=== DIRECTIONS FOR THIS TASK ===
What is needed here is every line of the records that includes "look".

=== Collection entries ===
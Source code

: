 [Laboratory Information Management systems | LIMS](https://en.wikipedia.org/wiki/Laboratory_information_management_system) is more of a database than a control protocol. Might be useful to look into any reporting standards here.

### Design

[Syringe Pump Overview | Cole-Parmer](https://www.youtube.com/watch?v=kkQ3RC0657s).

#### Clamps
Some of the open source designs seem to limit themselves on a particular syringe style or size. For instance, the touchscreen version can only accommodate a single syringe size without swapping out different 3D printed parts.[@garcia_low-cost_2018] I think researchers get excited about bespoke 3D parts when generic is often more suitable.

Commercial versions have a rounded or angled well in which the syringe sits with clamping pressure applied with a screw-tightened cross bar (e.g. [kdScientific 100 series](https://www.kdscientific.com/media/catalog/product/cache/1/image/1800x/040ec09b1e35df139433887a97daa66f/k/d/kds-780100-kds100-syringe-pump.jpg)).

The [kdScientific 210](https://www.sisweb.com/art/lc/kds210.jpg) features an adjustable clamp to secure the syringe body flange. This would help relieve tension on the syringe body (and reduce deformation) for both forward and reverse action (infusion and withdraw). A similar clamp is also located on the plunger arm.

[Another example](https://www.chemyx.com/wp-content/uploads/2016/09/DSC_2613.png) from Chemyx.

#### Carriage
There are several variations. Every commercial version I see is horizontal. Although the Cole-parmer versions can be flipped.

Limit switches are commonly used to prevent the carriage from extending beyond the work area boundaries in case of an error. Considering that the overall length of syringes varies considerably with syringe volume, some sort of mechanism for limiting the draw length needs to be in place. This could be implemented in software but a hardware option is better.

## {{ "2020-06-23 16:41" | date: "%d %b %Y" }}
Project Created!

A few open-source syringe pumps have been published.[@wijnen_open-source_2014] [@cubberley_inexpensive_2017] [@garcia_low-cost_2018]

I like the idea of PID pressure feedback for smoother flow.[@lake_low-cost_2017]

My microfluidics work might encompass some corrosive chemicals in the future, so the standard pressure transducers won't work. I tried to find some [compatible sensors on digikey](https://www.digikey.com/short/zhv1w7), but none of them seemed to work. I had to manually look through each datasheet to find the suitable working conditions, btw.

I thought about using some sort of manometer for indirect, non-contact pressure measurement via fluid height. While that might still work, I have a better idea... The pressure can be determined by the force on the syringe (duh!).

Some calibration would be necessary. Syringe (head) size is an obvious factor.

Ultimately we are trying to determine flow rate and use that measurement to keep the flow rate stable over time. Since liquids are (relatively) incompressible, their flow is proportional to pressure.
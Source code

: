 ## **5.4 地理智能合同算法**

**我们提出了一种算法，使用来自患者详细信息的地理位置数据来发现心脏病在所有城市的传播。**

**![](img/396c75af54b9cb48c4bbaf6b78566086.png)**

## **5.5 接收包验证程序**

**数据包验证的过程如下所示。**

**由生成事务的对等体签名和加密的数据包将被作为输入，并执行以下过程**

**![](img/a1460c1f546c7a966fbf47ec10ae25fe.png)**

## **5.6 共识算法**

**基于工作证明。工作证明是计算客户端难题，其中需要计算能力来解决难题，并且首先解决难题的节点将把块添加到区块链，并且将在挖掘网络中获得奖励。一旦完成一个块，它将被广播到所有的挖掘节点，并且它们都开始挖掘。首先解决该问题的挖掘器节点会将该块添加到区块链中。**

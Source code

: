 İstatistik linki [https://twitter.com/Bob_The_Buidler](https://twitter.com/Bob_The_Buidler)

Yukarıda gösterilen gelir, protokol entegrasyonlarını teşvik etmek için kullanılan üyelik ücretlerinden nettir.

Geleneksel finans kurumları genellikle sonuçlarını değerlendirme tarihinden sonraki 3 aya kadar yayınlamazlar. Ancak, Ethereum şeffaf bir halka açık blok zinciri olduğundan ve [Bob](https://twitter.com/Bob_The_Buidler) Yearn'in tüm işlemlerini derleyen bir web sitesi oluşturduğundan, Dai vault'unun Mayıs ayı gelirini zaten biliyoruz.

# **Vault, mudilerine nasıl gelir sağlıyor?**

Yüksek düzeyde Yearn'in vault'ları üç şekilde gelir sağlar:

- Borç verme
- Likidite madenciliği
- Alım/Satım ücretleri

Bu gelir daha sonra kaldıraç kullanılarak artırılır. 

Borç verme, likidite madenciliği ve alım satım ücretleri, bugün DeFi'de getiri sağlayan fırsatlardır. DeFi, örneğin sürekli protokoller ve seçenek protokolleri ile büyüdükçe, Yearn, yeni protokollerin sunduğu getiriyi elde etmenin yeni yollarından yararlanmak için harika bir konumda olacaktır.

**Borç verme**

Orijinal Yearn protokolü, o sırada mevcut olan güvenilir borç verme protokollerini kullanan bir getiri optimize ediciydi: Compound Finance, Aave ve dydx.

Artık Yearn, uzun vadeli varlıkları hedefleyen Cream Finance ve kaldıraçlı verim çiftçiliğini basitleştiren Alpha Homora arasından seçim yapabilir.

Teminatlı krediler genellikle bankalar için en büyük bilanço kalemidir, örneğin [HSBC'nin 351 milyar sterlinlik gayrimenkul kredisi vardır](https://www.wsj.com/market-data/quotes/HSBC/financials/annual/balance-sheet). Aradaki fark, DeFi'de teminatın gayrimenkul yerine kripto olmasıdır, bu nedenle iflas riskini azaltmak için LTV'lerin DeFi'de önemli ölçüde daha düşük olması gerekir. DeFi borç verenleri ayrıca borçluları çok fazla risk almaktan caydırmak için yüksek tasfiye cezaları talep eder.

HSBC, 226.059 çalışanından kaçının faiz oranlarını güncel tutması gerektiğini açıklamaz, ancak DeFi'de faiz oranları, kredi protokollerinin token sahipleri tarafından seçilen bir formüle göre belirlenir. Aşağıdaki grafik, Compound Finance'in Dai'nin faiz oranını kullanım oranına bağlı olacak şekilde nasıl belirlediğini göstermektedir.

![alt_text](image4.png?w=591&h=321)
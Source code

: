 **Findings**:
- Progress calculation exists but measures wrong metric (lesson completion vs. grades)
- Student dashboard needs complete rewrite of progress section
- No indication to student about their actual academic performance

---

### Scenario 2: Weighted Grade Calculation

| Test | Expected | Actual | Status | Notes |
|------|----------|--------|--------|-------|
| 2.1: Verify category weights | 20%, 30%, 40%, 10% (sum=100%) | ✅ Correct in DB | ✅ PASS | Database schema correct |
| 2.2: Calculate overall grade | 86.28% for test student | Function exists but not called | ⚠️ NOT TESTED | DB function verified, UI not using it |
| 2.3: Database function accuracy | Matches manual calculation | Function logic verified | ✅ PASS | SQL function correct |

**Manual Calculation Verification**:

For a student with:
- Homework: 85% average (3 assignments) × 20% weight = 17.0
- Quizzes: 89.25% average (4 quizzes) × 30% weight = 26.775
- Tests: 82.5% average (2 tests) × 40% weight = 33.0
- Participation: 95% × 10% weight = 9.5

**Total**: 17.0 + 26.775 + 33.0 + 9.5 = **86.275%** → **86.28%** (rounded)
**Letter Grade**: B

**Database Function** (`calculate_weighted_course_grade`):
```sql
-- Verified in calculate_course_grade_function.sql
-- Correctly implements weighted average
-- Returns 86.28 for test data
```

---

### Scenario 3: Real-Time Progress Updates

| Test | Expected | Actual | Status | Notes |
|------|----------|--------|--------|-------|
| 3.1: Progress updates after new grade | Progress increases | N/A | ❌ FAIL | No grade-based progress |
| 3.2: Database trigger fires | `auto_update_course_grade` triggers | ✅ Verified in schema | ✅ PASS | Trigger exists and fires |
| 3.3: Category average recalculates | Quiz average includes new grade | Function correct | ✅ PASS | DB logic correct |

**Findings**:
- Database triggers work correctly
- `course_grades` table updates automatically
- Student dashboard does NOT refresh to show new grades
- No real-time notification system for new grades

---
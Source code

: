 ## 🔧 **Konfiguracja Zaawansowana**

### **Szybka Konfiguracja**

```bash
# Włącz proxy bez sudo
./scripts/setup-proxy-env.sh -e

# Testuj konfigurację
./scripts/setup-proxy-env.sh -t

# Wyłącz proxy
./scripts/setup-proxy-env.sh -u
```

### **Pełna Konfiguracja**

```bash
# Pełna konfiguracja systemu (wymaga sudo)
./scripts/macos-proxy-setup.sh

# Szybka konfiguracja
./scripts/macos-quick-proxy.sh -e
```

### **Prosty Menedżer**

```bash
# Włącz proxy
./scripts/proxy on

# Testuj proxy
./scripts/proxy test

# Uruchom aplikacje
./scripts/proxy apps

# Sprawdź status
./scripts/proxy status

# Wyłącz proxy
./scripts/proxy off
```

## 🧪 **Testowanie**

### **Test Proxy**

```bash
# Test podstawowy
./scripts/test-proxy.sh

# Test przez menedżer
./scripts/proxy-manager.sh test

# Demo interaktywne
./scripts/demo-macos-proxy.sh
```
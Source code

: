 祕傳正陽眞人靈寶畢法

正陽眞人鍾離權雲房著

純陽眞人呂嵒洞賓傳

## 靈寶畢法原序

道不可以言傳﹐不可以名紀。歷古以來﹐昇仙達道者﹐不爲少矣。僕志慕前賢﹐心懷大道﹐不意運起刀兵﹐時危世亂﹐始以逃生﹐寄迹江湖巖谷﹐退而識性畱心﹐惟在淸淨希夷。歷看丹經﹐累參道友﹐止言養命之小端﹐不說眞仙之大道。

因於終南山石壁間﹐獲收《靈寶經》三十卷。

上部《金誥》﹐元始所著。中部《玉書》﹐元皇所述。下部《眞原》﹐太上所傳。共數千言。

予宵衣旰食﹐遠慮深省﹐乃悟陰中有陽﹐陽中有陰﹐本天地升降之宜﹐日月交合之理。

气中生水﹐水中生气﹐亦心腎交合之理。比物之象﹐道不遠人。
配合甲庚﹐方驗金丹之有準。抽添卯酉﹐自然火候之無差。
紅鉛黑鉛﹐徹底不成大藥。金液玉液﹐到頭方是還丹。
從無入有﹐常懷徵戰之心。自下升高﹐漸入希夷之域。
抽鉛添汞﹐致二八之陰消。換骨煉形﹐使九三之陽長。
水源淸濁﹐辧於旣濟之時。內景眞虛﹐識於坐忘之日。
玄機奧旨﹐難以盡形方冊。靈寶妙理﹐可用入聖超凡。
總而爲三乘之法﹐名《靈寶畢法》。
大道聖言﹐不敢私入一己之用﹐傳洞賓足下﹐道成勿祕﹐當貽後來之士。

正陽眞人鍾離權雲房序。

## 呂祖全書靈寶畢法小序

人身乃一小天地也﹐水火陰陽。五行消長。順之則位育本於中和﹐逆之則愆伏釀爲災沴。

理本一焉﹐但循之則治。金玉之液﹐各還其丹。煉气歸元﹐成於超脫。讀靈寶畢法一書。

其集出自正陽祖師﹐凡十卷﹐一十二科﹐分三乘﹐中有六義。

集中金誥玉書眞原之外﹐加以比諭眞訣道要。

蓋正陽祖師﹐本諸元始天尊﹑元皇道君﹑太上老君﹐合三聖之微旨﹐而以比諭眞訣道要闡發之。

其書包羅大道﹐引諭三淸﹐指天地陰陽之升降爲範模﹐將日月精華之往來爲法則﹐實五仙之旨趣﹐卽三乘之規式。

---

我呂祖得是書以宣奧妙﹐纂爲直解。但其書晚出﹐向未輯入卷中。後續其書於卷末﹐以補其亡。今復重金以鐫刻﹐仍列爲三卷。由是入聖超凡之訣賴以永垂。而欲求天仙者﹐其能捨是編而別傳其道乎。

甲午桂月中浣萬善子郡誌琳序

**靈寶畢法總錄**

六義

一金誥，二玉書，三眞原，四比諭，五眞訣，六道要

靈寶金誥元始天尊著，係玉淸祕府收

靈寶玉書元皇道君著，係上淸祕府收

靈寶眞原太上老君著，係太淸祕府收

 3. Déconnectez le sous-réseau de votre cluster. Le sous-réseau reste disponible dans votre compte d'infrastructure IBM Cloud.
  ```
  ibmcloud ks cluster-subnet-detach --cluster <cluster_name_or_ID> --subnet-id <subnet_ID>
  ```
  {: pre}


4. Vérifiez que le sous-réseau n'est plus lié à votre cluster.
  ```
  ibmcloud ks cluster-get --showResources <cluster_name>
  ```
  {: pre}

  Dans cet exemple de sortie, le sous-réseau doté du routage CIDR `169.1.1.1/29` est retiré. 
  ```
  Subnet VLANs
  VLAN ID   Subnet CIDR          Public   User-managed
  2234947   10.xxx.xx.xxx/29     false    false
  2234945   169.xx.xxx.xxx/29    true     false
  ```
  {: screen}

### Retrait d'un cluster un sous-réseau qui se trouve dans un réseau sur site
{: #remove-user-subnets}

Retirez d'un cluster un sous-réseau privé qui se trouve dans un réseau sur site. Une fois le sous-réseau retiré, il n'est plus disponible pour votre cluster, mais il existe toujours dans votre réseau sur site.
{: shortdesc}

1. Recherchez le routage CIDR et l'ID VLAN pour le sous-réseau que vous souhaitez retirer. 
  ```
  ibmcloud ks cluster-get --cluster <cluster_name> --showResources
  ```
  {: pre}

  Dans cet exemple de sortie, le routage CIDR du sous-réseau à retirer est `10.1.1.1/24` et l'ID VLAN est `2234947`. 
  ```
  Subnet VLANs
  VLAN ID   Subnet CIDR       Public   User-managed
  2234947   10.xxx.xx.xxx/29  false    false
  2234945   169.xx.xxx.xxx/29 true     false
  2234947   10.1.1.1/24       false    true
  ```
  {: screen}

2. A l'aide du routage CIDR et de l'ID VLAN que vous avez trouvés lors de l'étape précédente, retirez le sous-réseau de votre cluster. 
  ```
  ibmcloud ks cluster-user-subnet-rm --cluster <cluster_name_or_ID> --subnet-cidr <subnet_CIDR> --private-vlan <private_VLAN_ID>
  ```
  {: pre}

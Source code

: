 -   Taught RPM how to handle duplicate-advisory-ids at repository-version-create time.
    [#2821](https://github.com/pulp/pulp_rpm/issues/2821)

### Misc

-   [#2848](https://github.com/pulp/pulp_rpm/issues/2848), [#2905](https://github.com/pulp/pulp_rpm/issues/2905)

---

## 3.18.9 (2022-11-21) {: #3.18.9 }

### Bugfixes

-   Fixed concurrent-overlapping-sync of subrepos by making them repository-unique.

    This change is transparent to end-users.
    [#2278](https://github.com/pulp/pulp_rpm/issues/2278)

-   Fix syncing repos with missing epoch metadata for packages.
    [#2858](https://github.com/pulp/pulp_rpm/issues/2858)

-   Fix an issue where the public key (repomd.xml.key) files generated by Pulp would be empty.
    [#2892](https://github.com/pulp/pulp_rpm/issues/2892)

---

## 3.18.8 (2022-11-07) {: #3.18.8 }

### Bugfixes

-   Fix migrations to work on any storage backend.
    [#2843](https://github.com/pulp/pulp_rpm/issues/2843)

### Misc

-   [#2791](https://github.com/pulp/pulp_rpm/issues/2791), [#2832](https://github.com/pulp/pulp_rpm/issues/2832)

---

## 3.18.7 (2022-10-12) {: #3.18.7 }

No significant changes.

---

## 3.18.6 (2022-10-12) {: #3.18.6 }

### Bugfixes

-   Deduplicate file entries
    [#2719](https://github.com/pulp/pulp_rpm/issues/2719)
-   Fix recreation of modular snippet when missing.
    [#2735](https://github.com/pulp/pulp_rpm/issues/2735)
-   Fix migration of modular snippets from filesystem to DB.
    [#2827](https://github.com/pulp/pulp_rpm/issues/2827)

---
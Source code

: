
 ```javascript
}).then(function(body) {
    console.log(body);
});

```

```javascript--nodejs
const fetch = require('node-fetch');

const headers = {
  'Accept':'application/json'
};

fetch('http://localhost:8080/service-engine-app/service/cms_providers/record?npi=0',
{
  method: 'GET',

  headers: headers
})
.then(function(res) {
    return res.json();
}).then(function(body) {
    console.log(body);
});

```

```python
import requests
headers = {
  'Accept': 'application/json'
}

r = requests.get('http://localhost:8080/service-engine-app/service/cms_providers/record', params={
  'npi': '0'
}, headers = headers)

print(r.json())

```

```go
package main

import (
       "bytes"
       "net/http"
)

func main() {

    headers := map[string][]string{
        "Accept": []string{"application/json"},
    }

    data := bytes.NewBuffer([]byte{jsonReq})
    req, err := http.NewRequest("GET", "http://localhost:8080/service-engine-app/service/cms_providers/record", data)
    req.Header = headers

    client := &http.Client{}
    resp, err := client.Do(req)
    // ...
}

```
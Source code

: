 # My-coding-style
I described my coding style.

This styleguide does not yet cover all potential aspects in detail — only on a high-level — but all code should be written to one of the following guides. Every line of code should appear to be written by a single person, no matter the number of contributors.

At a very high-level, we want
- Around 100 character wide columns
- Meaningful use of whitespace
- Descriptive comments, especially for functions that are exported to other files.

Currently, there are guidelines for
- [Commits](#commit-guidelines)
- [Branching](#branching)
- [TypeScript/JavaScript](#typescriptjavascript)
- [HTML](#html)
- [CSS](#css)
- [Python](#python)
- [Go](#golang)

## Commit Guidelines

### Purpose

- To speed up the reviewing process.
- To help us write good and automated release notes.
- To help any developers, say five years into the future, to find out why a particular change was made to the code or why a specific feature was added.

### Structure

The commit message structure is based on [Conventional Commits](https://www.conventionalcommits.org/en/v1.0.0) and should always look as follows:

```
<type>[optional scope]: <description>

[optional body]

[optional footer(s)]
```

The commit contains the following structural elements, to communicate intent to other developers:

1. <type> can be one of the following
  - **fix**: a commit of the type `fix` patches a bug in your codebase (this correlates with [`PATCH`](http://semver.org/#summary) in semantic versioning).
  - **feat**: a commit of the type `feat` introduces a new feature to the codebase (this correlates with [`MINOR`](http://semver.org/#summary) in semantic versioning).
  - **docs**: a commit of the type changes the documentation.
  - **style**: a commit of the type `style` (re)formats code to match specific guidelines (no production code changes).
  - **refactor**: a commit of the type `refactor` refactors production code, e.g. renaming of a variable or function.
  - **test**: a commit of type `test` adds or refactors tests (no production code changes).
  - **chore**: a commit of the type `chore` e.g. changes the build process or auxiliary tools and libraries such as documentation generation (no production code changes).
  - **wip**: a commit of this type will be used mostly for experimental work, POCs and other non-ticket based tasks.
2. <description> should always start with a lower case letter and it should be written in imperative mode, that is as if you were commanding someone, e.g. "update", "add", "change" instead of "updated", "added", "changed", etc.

=== PROBLEM SOLUTION ===
: [Laboratory Information Management systems | LIMS](https://en.wikipedia.org/wiki/Laboratory_information_management_system) is more of a database than a control protocol. Might be useful to look into any reporting standards here.
My microfluidics work might encompass some corrosive chemicals in the future, so the standard pressure transducers won't work. I tried to find some [compatible sensors on digikey](https://www.digikey.com/short/zhv1w7), but none of them seemed to work. I had to manually look through each datasheet to find the suitable working conditions, btw.
The commit message structure is based on [Conventional Commits](https://www.conventionalcommits.org/en/v1.0.0) and should always look as follows:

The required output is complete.